▶ **Task statement**: Without including any pictures, reproduce all the lines below word for word.

▶ **Materials provided**:
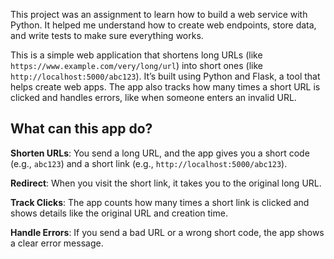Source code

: This project was an assignment to learn how to build a web service with Python. It helped me understand how to create web endpoints, store data, and write tests to make sure everything works.

This is a simple web application that shortens long URLs (like `https://www.example.com/very/long/url`) into short ones (like `http://localhost:5000/abc123`). It’s built using Python and Flask, a tool that helps create web apps. The app also tracks how many times a short URL is clicked and handles errors, like when someone enters an invalid URL.

## What can this app do?
**Shorten URLs**: You send a long URL, and the app gives you a short code (e.g., `abc123`) and a short link (e.g., `http://localhost:5000/abc123`).
 
 **Redirect**: When you visit the short link, it takes you to the original long URL.
 
 **Track Clicks**: The app counts how many times a short link is clicked and shows details like the original URL and creation time.

 **Handle Errors**: If you send a bad URL or a wrong short code, the app shows a clear error message.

▶ **Output for this task**:
Source code

: This project was an assignment to learn how to build a web service with Python. It helped me understand how to create web endpoints, store data, and write tests to make sure everything works.

This is a simple web application that shortens long URLs (like `https://www.example.com/very/long/url`) into short ones (like `http://localhost:5000/abc123`). It’s built using Python and Flask, a tool that helps create web apps. The app also tracks how many times a short URL is clicked and handles errors, like when someone enters an invalid URL.

## What can this app do?
**Shorten URLs**: You send a long URL, and the app gives you a short code (e.g., `abc123`) and a short link (e.g., `http://localhost:5000/abc123`).
 
 **Redirect**: When you visit the short link, it takes you to the original long URL.
 
 **Track Clicks**: The app counts how many times a short link is clicked and shows details like the original URL and creation time.

 **Handle Errors**: If you send a bad URL or a wrong short code, the app shows a clear error message.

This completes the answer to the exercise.